A total of 16 publications from 2008 to 2021 were examined. The results of this analysis were as follow: Firstly, compared with NT pro-BNP, sST2 obtains poor diagnostic performance in independently identifying HFpEF from healthy controls, hypertensive patients, and HFrEF patient. Nevertheless, it may provide incremental value to other biomarkers for diagnosing HFpEF and deserves further investigation. Secondly, log sST2 was independently associated with adverse endpoints on multivariable analysis after adjusting for variables such as age, sex, race, and NYHA class. Per log unit rise in sST2, there was a 2.76-fold increased risk of all-cause death [HR:2.76; 95% CI (1.24, 6.16); p = 0.516, I² = 0%; P = 0.013] and a 6.52-fold increased risk in the composite endpoint of all-cause death and HF hospitalization [HR:6.52; 95% CI (2.34, 18.19); p = 0.985, I² = 0%; P = 0.000]. Finally, the optimal threshold levels of serum sST2 need further determined.

Conclusions:

Higher sST2 was strongly linked to an increased risk of adverse outcomes in HFpEE. Especially, log sST2 independently predicted all-cause death and the composite endpoint of all-cause death and HF hospitalization. However, prospective and multicenter studies with large-sample and extended follow-up periods are required to validate our results due to limitations in our research.

Introduction

Heart failure (HF), a complex and heterogeneous medical syndrome characterized by structural and functional cardiac abnormalities and hemodynamic disruptions, represents the end-stage manifestation of numerous cardiovascular disorders (1). HF is categorized into three groups based on the measurement of the left ventricular (LV) ejection fraction (LVEF) according to the European Society of Cardiology (ESC) Guidelines issued in 2021: HF with reduced ejection fraction (HFrEF, LVEF ≤ 40%), HF with mildly reduced ejection fraction (HFmrEF, LVEF 41–49%), and HF with preserved ejection fraction (HFpEF, LVEF ≥ 50%) (2). HFpEF, which affects approximately half of all HF patients worldwide, is increasing in prevalence and is associated with an elevated risk of hospitalization and mortality (3). The pathogenic mechanism of HFpEF remains poorly understood, which makes it difficult to establish a precise clinical diagnosis and choose an appropriate treatment (4–6). As a result, early and accurate diagnosis of HFpEF and determining the prognosis of HFpEF patients can contribute to adopting appropriate interventions to slow or halt disease progression.

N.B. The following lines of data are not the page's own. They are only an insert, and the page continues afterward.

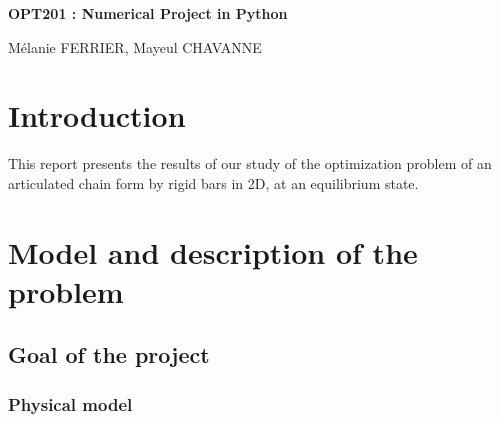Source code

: \documentclass[a4paper]{article}
\begin{document}
\renewcommand{\contentsname}{Table of content}


\begin{titlepage}

\begin{center}
\hspace{100cm}
\huge{\textbf{OPT201 : Numerical Project in Python}}

\vspace{2cm}

\Large{Mélanie FERRIER, Mayeul CHAVANNE}

\vspace{3cm}



\end{center}

\end{titlepage}

\newpage
\tableofcontents
\newpage
\begin{onehalfspace}
\section*{Introduction}

This report presents the results of our study of the optimization problem of an articulated chain form by rigid bars in 2D, at an equilibrium state.

\section{Model and description of the problem}

\subsection{Goal of the project}




\subsubsection{Physical model}



\end{onehalfspace}
\end{document}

Circulating biomarkers reflect the pathophysiological processes involved in the occurrence and development of HF: myocardial insult, inflammation, necrosis, fibrosis, and ventricular reconstruction, and thus play a pivotal role in diagnosing HF, severity stratification, monitoring treatment response, and evaluation of prognosis (7). N-terminal pro-B-type natriuretic peptide (NT-proBNP) released by cardiac muscle tissue in response to abnormal volume load is an established indicator for the diagnosis and prognosis of HFrEF. Unfortunately, NT-proBNP elevation is not universal in HFpEF, thus limiting its usefulness in HFpEF (8, 9). Soluble suppression of tumorigenicity-2 (sST2) is thought to be implicated in inflammation, cardiomyocyte hypertrophy or apoptosis, and myocardial interstitial fibrosis (10). Serum sST2 is emerging as a potentially valuable biomarker, providing additional diagnostic and prognostic value in HF (11). However, the existing clinical research exploring the diagnostic and prognostic role of serum sST2 in HFpEF is limited, and its results are contradictory. We, therefore, performed a systematic review and meta-analysis to evaluate the diagnostic and prognostic significance of serum sST2 in HFpEF.

Materials and methods

Literature search strategy

A systematic review and meta-analysis was conducted according to PRISMA (Preferred Reporting Items for Systematic Reviews and Meta-Analysis) guidelines published in 2020 (12). Two researchers (Shi and Liu) conducted a comprehensive literature search using two electronic databases (PubMed and Scopus). We searched for studies in English published from the inception of each database until March 15, 2022. The terms “Heart Failure, Diastolic,” “Heart Failure with Preserved Ejection Fraction,” “Diastolic Dysfunction,” “Preserved Ejection Fraction,” “Biomarkers,” “Soluble Suppression of Tumorigenicity 2,” “sST2,” “ST2,” and “Soluble ST2” were utilized based on the rule of each database. For PubMed, the following search was performed: ((((Heart Failure, Diastolic [MeSH Terms]) OR (Heart Failure with Preserved Ejection Fraction [Title/Abstract])) OR (Diastolic Dysfunction [Title/Abstract])) OR (Preserved Ejection Fraction [Title/Abstract])) AND (((((Biomarkers [Title/Abstract]) OR (Soluble Suppression of Tumorigenicity 2 [Title/Abstract])) OR (sST2 [Title/Abstract])) OR (ST2 [Title/Abstract])) OR (Soluble ST2 [Title/Abstract])).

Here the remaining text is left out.